REQUIRED ACTION: Do any lines in the data below contain "ligand"? If so, copy every one of them.

THE DATA START

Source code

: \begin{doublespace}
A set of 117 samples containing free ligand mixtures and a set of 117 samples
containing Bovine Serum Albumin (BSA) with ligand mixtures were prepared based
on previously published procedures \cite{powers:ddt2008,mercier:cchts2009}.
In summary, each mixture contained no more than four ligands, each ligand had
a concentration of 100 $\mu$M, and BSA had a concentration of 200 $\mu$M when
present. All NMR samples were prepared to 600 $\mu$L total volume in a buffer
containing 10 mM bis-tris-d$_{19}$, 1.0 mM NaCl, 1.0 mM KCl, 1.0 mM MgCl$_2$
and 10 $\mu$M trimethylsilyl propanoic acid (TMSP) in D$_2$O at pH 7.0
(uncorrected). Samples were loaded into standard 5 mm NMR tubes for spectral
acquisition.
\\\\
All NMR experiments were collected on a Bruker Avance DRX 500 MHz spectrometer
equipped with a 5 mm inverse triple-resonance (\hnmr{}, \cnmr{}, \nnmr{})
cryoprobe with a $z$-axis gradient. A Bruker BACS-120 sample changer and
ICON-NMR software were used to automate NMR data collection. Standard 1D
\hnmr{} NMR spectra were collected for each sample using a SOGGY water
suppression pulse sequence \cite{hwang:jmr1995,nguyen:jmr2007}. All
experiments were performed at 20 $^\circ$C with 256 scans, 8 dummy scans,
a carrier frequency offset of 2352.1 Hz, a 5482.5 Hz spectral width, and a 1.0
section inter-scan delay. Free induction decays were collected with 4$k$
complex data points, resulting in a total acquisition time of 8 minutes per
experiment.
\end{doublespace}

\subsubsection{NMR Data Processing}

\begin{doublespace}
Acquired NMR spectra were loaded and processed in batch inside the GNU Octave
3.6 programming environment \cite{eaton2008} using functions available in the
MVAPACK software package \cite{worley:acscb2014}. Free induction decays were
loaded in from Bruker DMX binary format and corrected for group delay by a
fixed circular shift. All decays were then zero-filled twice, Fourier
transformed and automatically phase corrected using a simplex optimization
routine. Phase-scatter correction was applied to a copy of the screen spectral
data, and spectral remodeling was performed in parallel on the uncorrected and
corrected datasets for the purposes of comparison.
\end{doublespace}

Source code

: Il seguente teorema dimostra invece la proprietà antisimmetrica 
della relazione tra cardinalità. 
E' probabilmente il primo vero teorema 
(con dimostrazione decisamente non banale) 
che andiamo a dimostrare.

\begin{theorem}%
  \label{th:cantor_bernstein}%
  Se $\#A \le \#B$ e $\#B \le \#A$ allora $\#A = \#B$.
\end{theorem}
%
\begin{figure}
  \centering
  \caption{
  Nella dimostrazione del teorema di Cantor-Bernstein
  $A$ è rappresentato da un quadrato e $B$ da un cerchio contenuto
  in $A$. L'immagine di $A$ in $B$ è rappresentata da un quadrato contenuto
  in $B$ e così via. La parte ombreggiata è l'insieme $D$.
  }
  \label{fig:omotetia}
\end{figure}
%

THE DATA END

REPLY TO THE EXERCISE:
A set of 117 samples containing free ligand mixtures and a set of 117 samples
containing Bovine Serum Albumin (BSA) with ligand mixtures were prepared based
In summary, each mixture contained no more than four ligands, each ligand had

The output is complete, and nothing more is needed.